Placental extracellular vesicles (pEVs) are known to cause endothelial cell activation in vitro1 and are heavily implicated in the development of preeclampsia2. Early-onset preeclampsia is associated with postpartum arterial stiffness, microvascular dysfunction and chronic hypertension; however, it is unknown whether pEVs are responsible for these lingering vascular changes. This study aimed to evaluate the effects of pEVs on maternal vascular function in spontaneously hypertensive rats (SHRs).
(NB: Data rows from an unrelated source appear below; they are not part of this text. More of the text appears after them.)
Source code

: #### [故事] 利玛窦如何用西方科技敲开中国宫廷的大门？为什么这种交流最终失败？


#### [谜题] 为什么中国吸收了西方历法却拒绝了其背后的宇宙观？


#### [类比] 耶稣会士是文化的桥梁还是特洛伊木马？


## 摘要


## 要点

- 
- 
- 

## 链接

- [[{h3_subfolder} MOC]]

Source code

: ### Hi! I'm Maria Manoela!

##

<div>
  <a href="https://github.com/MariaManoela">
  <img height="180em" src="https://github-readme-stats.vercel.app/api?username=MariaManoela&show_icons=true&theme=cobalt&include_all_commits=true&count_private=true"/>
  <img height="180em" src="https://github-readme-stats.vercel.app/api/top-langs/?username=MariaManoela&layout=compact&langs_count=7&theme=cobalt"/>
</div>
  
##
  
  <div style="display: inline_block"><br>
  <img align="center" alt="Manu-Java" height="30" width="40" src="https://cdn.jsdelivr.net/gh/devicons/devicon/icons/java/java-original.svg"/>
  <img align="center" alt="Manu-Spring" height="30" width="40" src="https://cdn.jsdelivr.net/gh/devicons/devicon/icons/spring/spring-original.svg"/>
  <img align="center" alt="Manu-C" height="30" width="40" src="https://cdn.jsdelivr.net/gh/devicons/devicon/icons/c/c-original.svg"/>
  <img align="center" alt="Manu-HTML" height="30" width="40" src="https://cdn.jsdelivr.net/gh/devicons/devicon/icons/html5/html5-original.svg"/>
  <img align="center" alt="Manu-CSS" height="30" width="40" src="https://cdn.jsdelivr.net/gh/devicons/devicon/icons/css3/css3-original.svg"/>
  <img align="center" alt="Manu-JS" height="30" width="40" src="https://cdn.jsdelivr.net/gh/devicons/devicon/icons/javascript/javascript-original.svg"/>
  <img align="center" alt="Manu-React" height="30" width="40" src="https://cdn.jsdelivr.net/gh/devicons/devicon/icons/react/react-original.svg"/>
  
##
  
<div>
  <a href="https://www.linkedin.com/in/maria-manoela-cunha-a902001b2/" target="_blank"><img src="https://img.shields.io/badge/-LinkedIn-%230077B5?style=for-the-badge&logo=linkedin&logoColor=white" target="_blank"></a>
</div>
pEVs were isolated from cultured human term-placenta explants from either normotensive (n=7) or early-onset preeclamptic pregnancies (n=5). Each rat received 5 intravenous injections (315 μg protein each) of EVs obtained from one placenta, between days 8-18 of pregnancy. Two weeks postpartum, the function of second and third-order mesenteric arteries were evaluated using wire myography.
Resistance arteries from SHRs that received pEVs from early-onset preeclamptic pregnancies were more responsive to the vasoconstrictor U46619, a thromboxane A2 analogue, than vessels from the normotensive group (p<0.0001). There were no differences in vessel response to vasoconstrictors, phenylephrine or endothelin-1 (p=0.2735 and p=0.1590, respectively). Vessels from SHRs in the early-onset treatment group were less responsive to the vasodilator acetylcholine than the normotensive treatment group (p=0.0112). There was no difference in response to the vasodilator sodium nitroprusside (p=0.6215).
U46619 and acetylcholine both act on the vasculature in an endothelium-dependent manner. Whereas phenylephrine, endothelin-1 and sodium nitroprusside are endothelium-independent. These results suggest that preeclamptic pEVs interact with endothelial cells during pregnancy to produce lasting negative effects on the maternal vasculature. Ongoing effects of preeclamptic pEVs in early postpartum may be an indication of long-term changes to the maternal vasculature after a preeclamptic pregnancy. Further investigation will be required to establish whether EVs from preeclamptic placentae are, at least partly, responsible for the increased risk of vascular dysfunction and hypertension after pregnancy in women affected by early-onset preeclampsia.